Must-Read: Mark Thoma: Krugman v. DeLong

Must-Read: The hawk-eyed Mark Thoma picks up and develops a very important point:

Mark Thoma: Krugman vs. DeLong: “Theoretical models often act as if there is only one type of demand shock…

…and the short-run depends upon a single variable, e.g. the time period when inflation expectations are wrong. But the short-run depends upon the type of recession we experience, and the variable that signals the length of the recovery will not be the same in every case. A monetary induced recession will have a much shorter short-run than a balance sheet recession induced by a financial collapse, and an recession caused by an oil price shock will recover differently from both.

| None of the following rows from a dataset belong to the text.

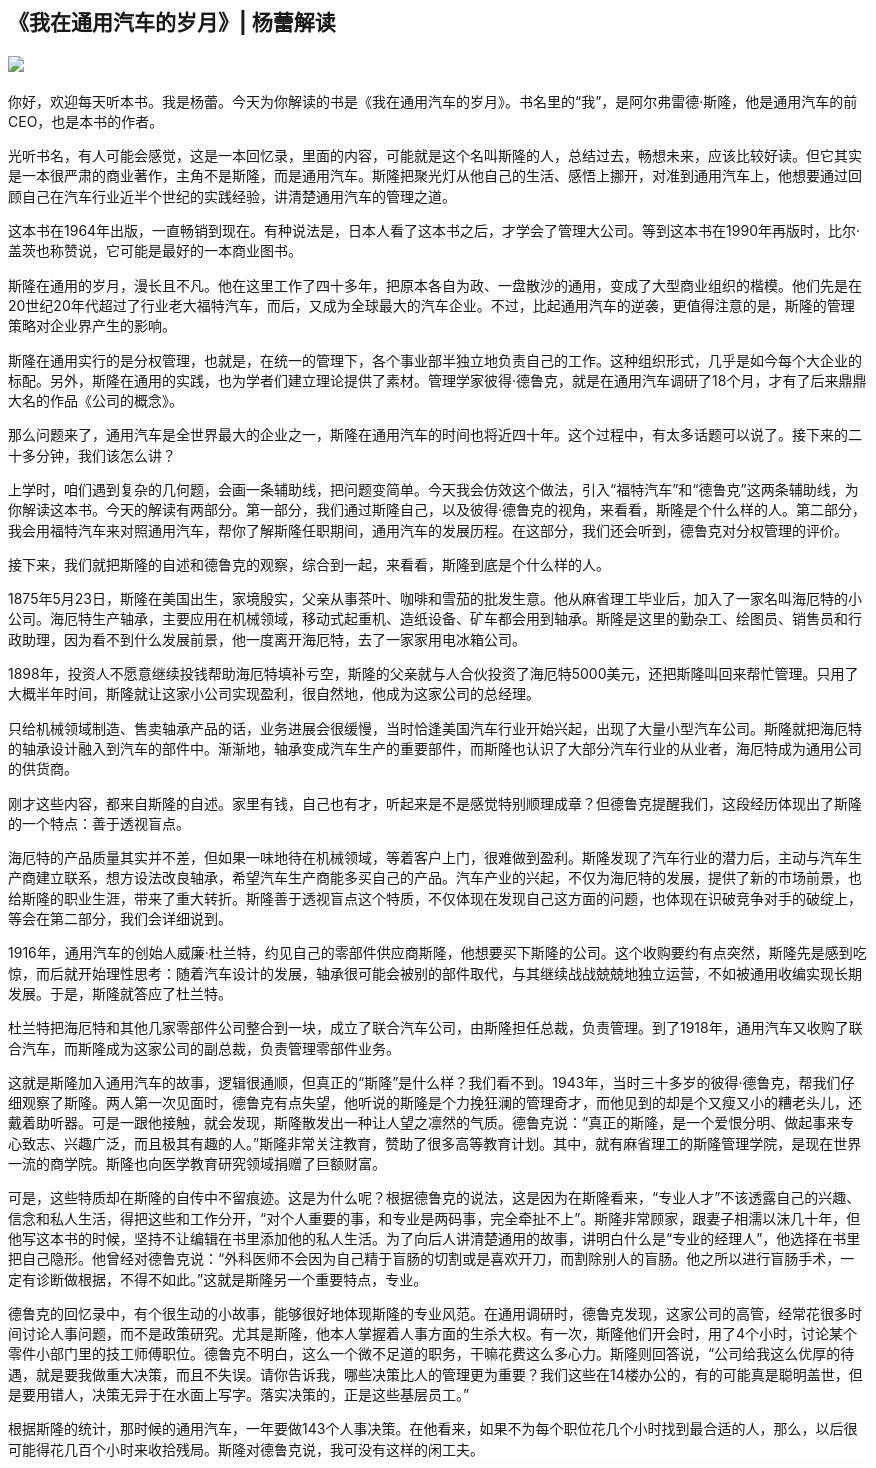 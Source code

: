 ## 《我在通用汽车的岁月》| 杨蕾解读

<img  src="https://piccdn.umiwi.com/uploader/image/ddarticle/2022102718/1789785121109386228/102718.jpeg" width="2478"/>



你好，欢迎每天听本书。我是杨蕾。今天为你解读的书是《我在通用汽车的岁月》。书名里的“我”，是阿尔弗雷德·斯隆，他是通用汽车的前CEO，也是本书的作者。

光听书名，有人可能会感觉，这是一本回忆录，里面的内容，可能就是这个名叫斯隆的人，总结过去，畅想未来，应该比较好读。但它其实是一本很严肃的商业著作，主角不是斯隆，而是通用汽车。斯隆把聚光灯从他自己的生活、感悟上挪开，对准到通用汽车上，他想要通过回顾自己在汽车行业近半个世纪的实践经验，讲清楚通用汽车的管理之道。

这本书在1964年出版，一直畅销到现在。有种说法是，日本人看了这本书之后，才学会了管理大公司。等到这本书在1990年再版时，比尔·盖茨也称赞说，它可能是最好的一本商业图书。

斯隆在通用的岁月，漫长且不凡。他在这里工作了四十多年，把原本各自为政、一盘散沙的通用，变成了大型商业组织的楷模。他们先是在20世纪20年代超过了行业老大福特汽车，而后，又成为全球最大的汽车企业。不过，比起通用汽车的逆袭，更值得注意的是，斯隆的管理策略对企业界产生的影响。

斯隆在通用实行的是分权管理，也就是，在统一的管理下，各个事业部半独立地负责自己的工作。这种组织形式，几乎是如今每个大企业的标配。另外，斯隆在通用的实践，也为学者们建立理论提供了素材。管理学家彼得·德鲁克，就是在通用汽车调研了18个月，才有了后来鼎鼎大名的作品《公司的概念》。

那么问题来了，通用汽车是全世界最大的企业之一，斯隆在通用汽车的时间也将近四十年。这个过程中，有太多话题可以说了。接下来的二十多分钟，我们该怎么讲？

上学时，咱们遇到复杂的几何题，会画一条辅助线，把问题变简单。今天我会仿效这个做法，引入“福特汽车”和“德鲁克”这两条辅助线，为你解读这本书。今天的解读有两部分。第一部分，我们通过斯隆自己，以及彼得·德鲁克的视角，来看看，斯隆是个什么样的人。第二部分，我会用福特汽车来对照通用汽车，帮你了解斯隆任职期间，通用汽车的发展历程。在这部分，我们还会听到，德鲁克对分权管理的评价。



接下来，我们就把斯隆的自述和德鲁克的观察，综合到一起，来看看，斯隆到底是个什么样的人。

1875年5月23日，斯隆在美国出生，家境殷实，父亲从事茶叶、咖啡和雪茄的批发生意。他从麻省理工毕业后，加入了一家名叫海厄特的小公司。海厄特生产轴承，主要应用在机械领域，移动式起重机、造纸设备、矿车都会用到轴承。斯隆是这里的勤杂工、绘图员、销售员和行政助理，因为看不到什么发展前景，他一度离开海厄特，去了一家家用电冰箱公司。

1898年，投资人不愿意继续投钱帮助海厄特填补亏空，斯隆的父亲就与人合伙投资了海厄特5000美元，还把斯隆叫回来帮忙管理。只用了大概半年时间，斯隆就让这家小公司实现盈利，很自然地，他成为这家公司的总经理。

只给机械领域制造、售卖轴承产品的话，业务进展会很缓慢，当时恰逢美国汽车行业开始兴起，出现了大量小型汽车公司。斯隆就把海厄特的轴承设计融入到汽车的部件中。渐渐地，轴承变成汽车生产的重要部件，而斯隆也认识了大部分汽车行业的从业者，海厄特成为通用公司的供货商。

刚才这些内容，都来自斯隆的自述。家里有钱，自己也有才，听起来是不是感觉特别顺理成章？但德鲁克提醒我们，这段经历体现出了斯隆的一个特点：善于透视盲点。

海厄特的产品质量其实并不差，但如果一味地待在机械领域，等着客户上门，很难做到盈利。斯隆发现了汽车行业的潜力后，主动与汽车生产商建立联系，想方设法改良轴承，希望汽车生产商能多买自己的产品。汽车产业的兴起，不仅为海厄特的发展，提供了新的市场前景，也给斯隆的职业生涯，带来了重大转折。斯隆善于透视盲点这个特质，不仅体现在发现自己这方面的问题，也体现在识破竞争对手的破绽上，等会在第二部分，我们会详细说到。

1916年，通用汽车的创始人威廉·杜兰特，约见自己的零部件供应商斯隆，他想要买下斯隆的公司。这个收购要约有点突然，斯隆先是感到吃惊，而后就开始理性思考：随着汽车设计的发展，轴承很可能会被别的部件取代，与其继续战战兢兢地独立运营，不如被通用收编实现长期发展。于是，斯隆就答应了杜兰特。

杜兰特把海厄特和其他几家零部件公司整合到一块，成立了联合汽车公司，由斯隆担任总裁，负责管理。到了1918年，通用汽车又收购了联合汽车，而斯隆成为这家公司的副总裁，负责管理零部件业务。

这就是斯隆加入通用汽车的故事，逻辑很通顺，但真正的“斯隆”是什么样？我们看不到。1943年，当时三十多岁的彼得·德鲁克，帮我们仔细观察了斯隆。两人第一次见面时，德鲁克有点失望，他听说的斯隆是个力挽狂澜的管理奇才，而他见到的却是个又瘦又小的糟老头儿，还戴着助听器。可是一跟他接触，就会发现，斯隆散发出一种让人望之凛然的气质。德鲁克说：“真正的斯隆，是一个爱恨分明、做起事来专心致志、兴趣广泛，而且极其有趣的人。”斯隆非常关注教育，赞助了很多高等教育计划。其中，就有麻省理工的斯隆管理学院，是现在世界一流的商学院。斯隆也向医学教育研究领域捐赠了巨额财富。

可是，这些特质却在斯隆的自传中不留痕迹。这是为什么呢？根据德鲁克的说法，这是因为在斯隆看来，“专业人才”不该透露自己的兴趣、信念和私人生活，得把这些和工作分开，“对个人重要的事，和专业是两码事，完全牵扯不上”。斯隆非常顾家，跟妻子相濡以沫几十年，但他写这本书的时候，坚持不让编辑在书里添加他的私人生活。为了向后人讲清楚通用的故事，讲明白什么是“专业的经理人”，他选择在书里把自己隐形。他曾经对德鲁克说：“外科医师不会因为自己精于盲肠的切割或是喜欢开刀，而割除别人的盲肠。他之所以进行盲肠手术，一定有诊断做根据，不得不如此。”这就是斯隆另一个重要特点，专业。

德鲁克的回忆录中，有个很生动的小故事，能够很好地体现斯隆的专业风范。在通用调研时，德鲁克发现，这家公司的高管，经常花很多时间讨论人事问题，而不是政策研究。尤其是斯隆，他本人掌握着人事方面的生杀大权。有一次，斯隆他们开会时，用了4个小时，讨论某个零件小部门里的技工师傅职位。德鲁克不明白，这么一个微不足道的职务，干嘛花费这么多心力。斯隆则回答说，“公司给我这么优厚的待遇，就是要我做重大决策，而且不失误。请你告诉我，哪些决策比人的管理更为重要？我们这些在14楼办公的，有的可能真是聪明盖世，但是要用错人，决策无异于在水面上写字。落实决策的，正是这些基层员工。”

根据斯隆的统计，那时候的通用汽车，一年要做143个人事决策。在他看来，如果不为每个职位花几个小时找到最合适的人，那么，以后很可能得花几百个小时来收拾残局。斯隆对德鲁克说，我可没有这样的闲工夫。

Early in the Great Recession, policymakers, analysts, and most economists did not fully recognize that this recession truly was different, and hence required a different policy approach from the recessions in recent memory. Krugman, due to his work on Japan, did see this early on, but it took time for the notion of a balance sheet recession to take hold, and we never fully adopted fiscal policy to deal with this fact (e.g. sufficient help with rebuilding household balance sheets).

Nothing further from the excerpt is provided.